Show that $$\lim_{n\to\infty}f_{n}=\infty$$
My idea: I think we first have to find $A^n$, and this has a nice solution? Thank you.
We have the equation $A=B^2$ where $$ B=\left(\begin{array}{cc}1&1\\2&1\end{array}\right). $$
Let $$ B^n=\left(\begin{array}{cc}x_n&y_n\\z_n&x_n\end{array}\right). $$ As $\det B^n=(-1)^n$, we know that $x_n^2=z_ny_n+(-1)^n.$ An easy induction also proves that $z_n=2y_n$ for all $n$.
Assume first that $n$ is odd. I claim that $2x_n$ then divides all the entries of $A^n-I$. This is because $$ A^n=(B^n)^2= \left(\begin{array}{cc}x_n^2+y_nz_n&2x_ny_n\\ 2x_nz_n&x_n^2+y_nz_n\end{array}\right) $$ Here $y_nz_n=x_n^2+1$, so we get that $$ A^n-I=\left(\begin{array}{cc}2x_n^2&2x_ny_n\\ 2x_nz_n&2x_n^2\end{array}\right) $$ proving the claim.
Assume then that $n$ is even.
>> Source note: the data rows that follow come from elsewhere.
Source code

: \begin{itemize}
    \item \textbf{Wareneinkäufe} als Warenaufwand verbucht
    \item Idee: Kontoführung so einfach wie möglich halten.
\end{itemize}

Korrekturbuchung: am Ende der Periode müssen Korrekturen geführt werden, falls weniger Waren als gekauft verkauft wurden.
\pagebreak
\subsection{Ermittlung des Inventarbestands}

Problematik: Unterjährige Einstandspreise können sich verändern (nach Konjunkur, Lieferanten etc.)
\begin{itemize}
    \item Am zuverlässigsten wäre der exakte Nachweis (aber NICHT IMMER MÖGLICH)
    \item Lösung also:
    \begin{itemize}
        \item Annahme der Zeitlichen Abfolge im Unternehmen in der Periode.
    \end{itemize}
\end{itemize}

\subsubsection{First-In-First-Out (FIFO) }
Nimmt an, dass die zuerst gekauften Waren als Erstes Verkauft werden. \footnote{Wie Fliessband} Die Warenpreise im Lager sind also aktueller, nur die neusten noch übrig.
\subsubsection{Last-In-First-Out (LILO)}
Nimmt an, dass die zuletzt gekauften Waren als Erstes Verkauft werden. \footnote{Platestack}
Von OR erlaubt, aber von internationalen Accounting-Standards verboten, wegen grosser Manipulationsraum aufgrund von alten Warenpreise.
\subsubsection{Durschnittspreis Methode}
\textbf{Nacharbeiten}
This time I claim that all the entries of $A^n-I$ are divisible by $2y_n$. For even $n$ we have $y_nz_n=x_n^2-1$, so the above calculation shows that $$ A^n-I=\left(\begin{array}{cc}2y_nz_n&2x_ny_n\\ 2x_nz_n&2y_nz_n\end{array}\right) $$ proving the claim.
It is easy to prove that both $x_n,y_n\to\infty$ as $n\to\infty$. Your claim follows from this.
It seems that $$b_n=a_{n-1}+b_{n-1}+c_{n-1}+d_{n-1},~~c_n=2b_n,~~a_n=d_n=\sqrt{1+b_nc_n}$$
And for $a_n$ see A001541, for $b_n$ see A001542. I hope besides to complete elegant answer of @Jyrki; this help you also.